[Dataset entries]
========================================
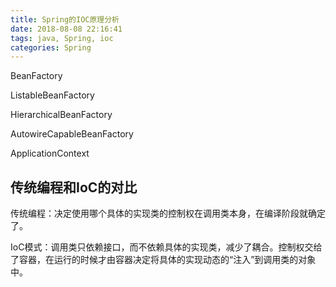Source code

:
 ```yaml
---
title: Spring的IOC原理分析
date: 2018-08-08 22:16:41
tags: java, Spring, ioc
categories: Spring
---
```


BeanFactory

ListableBeanFactory

HierarchicalBeanFactory

AutowireCapableBeanFactory

ApplicationContext


## 传统编程和IoC的对比 ##

传统编程：决定使用哪个具体的实现类的控制权在调用类本身，在编译阶段就确定了。

IoC模式：调用类只依赖接口，而不依赖具体的实现类，减少了耦合。控制权交给了容器，在运行的时候才由容器决定将具体的实现动态的“注入”到调用类的对象中。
========================================
__EXERCISE__: When you copy the records above, keep every word exact and leave out the pictures they contain.

__TASK RESPONSE__:
Source code

:
 ```yaml
---
title: Spring的IOC原理分析
date: 2018-08-08 22:16:41
tags: java, Spring, ioc
categories: Spring
---
```


BeanFactory

ListableBeanFactory

HierarchicalBeanFactory

AutowireCapableBeanFactory

ApplicationContext


## 传统编程和IoC的对比 ##

传统编程：决定使用哪个具体的实现类的控制权在调用类本身，在编译阶段就确定了。

IoC模式：调用类只依赖接口，而不依赖具体的实现类，减少了耦合。控制权交给了容器，在运行的时候才由容器决定将具体的实现动态的“注入”到调用类的对象中。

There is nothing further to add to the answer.